Le fait nouveau de cette rentrée, c'est en effet que les Français devinent que la crise économique et sociale est induite par des mécanismes mondiaux et que M. Fillon n'a pas d'influence sur la disparition de plusieurs milliers de milliards de dollars qui appauvrit le monde et l'a déséquilibré en faveur des producteurs d'énergie ; que l'inflation est importée et que les tentatives du pouvoir pour faire baisser les prix sont vouées à l'échec ; que, par exemple, si General Motors ferme son usine à Strasbourg, c'est parce que cette société a perdu 15 milliards de dollars au premier semestre de cette année ; et que, dans un tel cyclone, le combat syndical est dérisoire.

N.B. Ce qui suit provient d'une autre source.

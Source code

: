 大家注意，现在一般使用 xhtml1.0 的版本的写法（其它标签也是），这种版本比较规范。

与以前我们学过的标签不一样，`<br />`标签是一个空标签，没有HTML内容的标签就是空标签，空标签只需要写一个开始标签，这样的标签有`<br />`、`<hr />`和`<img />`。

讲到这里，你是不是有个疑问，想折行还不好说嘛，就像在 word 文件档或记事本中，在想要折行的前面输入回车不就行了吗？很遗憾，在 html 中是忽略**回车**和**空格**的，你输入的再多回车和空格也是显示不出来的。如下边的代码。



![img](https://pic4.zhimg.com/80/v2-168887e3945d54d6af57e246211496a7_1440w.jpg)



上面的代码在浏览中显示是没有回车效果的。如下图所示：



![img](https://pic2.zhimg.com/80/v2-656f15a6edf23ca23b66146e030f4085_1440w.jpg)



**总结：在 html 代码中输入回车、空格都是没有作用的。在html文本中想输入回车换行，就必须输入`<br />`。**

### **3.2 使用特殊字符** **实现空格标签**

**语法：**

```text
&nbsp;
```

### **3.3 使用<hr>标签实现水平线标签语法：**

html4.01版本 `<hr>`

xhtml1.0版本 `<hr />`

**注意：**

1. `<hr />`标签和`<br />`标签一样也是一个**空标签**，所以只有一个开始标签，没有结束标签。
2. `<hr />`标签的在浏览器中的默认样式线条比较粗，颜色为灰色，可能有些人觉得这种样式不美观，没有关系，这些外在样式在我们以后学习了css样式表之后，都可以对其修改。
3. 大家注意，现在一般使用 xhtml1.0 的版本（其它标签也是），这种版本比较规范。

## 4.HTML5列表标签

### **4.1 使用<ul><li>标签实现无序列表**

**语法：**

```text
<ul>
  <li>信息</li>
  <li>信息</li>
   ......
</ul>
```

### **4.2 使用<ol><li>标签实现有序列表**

Fatalisme ? Pas en ce qui concerne le gouvernement. Mais les syndicats vont avoir du mal à mobiliser leurs troupes ce mois-ci et le mois prochain. Même si, comme le dit fort bien Bernard Thibault (CGT), «la souffrance des Français est réelle.» Dans l'opposition, que nous offre-t-on ? Un des événements de l'université d'été des socialistes, c'est le come-back de Martine Aubry, la dame des 35 heures. Nous ne préjugeons nullement de sa capacité à redevenir un grand leader politique. Mais, franchement, comment pourrions-nous croire aux recettes qu'elle propose quand on se souvient qu'elle les a déjà appliquées avec le succès que l'on sait ? Alors, qui ? Ségolène Royal, dont le charme opère moins, Bertrand Delanoë, dont les contributions historiques sont Paris Plage et le Vélib ? Le PS a compris la nécessité absolue du changement, mais il y répond soit par le dogmatisme, comme Martine Aubry, soit par des idées fortes que n'incarnent pas forcément ceux qui sont les mieux placés dans la course au leadership.
Le fait est que la popularité de Nicolas Sarkozy remonte : cela signifie à la fois que ce qu'il fait est perçu comme utile, mais que, dans sa sagesse, le peuple sait que, contrairement à ce que croit le président, il ne peut pas tout faire et livrer à la France le bonheur franco de port.